Benchmarking Algorithms

Sustain-Cluster currently employs the Soft Actor–Critic (SAC) algorithm, an off‐policy actor–critic method that maximizes a stochastic policy’s entropy‐augmented return. SAC alternates between two interleaved updates:

Policy (Actor) Update

(1)\[J_{\pi}(\phi) = \mathbb{E}_{s_t \sim \mathcal{D},\,a_t \sim \pi_\phi} \Bigl[\, \alpha\,\log \pi_\phi(a_t\mid s_t) \;-\; Q_\theta(s_t, a_t) \Bigr] \,.\]

Here:

  • \(\pi_\phi(a\mid s)\) denotes the stochastic policy parameterized by \(\phi\).

  • \(Q_\theta(s,a)\) is the soft Q-function parameterized by \(\theta\).

  • \(\alpha > 0\) is the temperature coefficient balancing exploration (via entropy) and exploitation.

  • \(\mathcal{D}\) is the replay buffer of past transitions.

Minimizing \(J_{\pi}\) encourages the policy to choose actions that both achieve high soft‐Q values and maintain high entropy, yielding robust exploration.

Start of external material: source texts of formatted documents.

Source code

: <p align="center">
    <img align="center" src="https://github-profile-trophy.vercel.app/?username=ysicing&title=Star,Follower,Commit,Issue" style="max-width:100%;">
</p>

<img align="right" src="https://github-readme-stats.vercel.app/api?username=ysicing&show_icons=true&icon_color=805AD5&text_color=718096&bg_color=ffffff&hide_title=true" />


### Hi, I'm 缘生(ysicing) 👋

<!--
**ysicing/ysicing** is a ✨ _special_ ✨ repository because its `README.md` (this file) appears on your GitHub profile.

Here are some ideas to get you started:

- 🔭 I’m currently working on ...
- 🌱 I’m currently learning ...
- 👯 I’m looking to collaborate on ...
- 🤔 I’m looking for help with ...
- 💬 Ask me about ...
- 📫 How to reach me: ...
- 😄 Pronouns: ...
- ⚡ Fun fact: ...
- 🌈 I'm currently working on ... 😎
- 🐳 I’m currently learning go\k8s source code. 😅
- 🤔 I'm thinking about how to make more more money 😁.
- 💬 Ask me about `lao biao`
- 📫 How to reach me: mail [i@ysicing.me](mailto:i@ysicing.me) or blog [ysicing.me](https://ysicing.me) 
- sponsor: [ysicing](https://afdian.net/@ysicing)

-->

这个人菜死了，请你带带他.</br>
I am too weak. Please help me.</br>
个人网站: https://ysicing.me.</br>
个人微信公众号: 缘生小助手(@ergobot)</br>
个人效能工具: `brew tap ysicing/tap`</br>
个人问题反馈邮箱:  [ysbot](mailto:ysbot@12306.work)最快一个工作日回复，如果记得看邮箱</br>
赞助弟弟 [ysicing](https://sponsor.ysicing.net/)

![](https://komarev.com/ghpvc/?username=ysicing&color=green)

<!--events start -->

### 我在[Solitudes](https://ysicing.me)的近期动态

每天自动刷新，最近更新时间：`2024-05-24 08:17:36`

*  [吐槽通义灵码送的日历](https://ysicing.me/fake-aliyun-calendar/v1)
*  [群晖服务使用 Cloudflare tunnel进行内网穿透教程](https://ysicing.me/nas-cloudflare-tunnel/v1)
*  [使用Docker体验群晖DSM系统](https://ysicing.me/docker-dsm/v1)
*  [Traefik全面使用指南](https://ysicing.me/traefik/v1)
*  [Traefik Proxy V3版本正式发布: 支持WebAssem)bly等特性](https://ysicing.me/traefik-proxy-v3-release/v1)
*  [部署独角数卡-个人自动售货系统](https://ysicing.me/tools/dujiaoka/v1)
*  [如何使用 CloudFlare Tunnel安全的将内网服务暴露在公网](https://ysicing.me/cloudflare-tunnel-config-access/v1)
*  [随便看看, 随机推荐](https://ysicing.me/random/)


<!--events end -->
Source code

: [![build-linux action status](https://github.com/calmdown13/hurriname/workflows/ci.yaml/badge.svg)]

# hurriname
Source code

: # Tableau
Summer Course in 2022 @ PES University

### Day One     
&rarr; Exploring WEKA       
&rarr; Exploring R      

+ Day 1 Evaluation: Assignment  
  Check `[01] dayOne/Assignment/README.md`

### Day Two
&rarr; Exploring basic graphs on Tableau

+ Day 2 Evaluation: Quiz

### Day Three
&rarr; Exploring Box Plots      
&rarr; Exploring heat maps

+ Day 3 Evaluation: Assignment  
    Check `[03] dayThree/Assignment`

Q-Function (Critic) Update

(2)\[J_{Q}(\theta) = \mathbb{E}_{(s_t,a_t)\sim \mathcal{D}} \Bigl[\, \tfrac{1}{2}\bigl(Q_\theta(s_t,a_t) - y_t\bigr)^{2} \Bigr]\]

where the soft‐Bellman backup target is

\[\begin{split}y_t = r(s_t,a_t) \;+\; \gamma\, \mathbb{E}_{% \substack{s_{t+1}\sim p(\cdot\mid s_t,a_t)\\a_{t+1}\sim \pi_\phi}} \Bigl[ Q_{\bar\theta}(s_{t+1},a_{t+1}) \;-\; \alpha\,\log \pi_\phi(a_{t+1}\mid s_{t+1}) \Bigr] \,.\end{split}\]

Here:

  • \(r(s_t,a_t)\) is the immediate reward at step \(t\).

  • \(\gamma \in [0,1)\) is the discount factor.

  • \(Q_{\bar\theta}\) is a target network with parameters \(\bar\theta\), updated via Polyak averaging to stabilize training.

  • \(p(s_{t+1}\mid s_t,a_t)\) is the environment’s transition probability.

By fitting \(Q_\theta\) to these targets, the critic learns to approximate the entropy‐regularized state‐action value. The temperature term \(\alpha\) again trades off between reward maximization and policy entropy.

Overall, SAC proceeds by sampling minibatches from the replay buffer, performing a gradient descent step on the critic loss \(J_Q\), then updating the policy parameters \(\phi\) to minimize \(J_{\pi}\), and finally updating the target network parameters \(\bar\theta\) towards \(\theta\). This off‐policy, entropy‐regularized framework yields both sample efficiency and stable learning.

We are also extending Sustain-Cluster to support on‐policy methods such as Advantage Actor–Critic (A2C), which is currently a work in progress. In future releases, we plan to integrate additional algorithms from the Ray RLlib ecosystem—see the Ray RLlib documentation—to enable a broader and more rigorous benchmarking suite.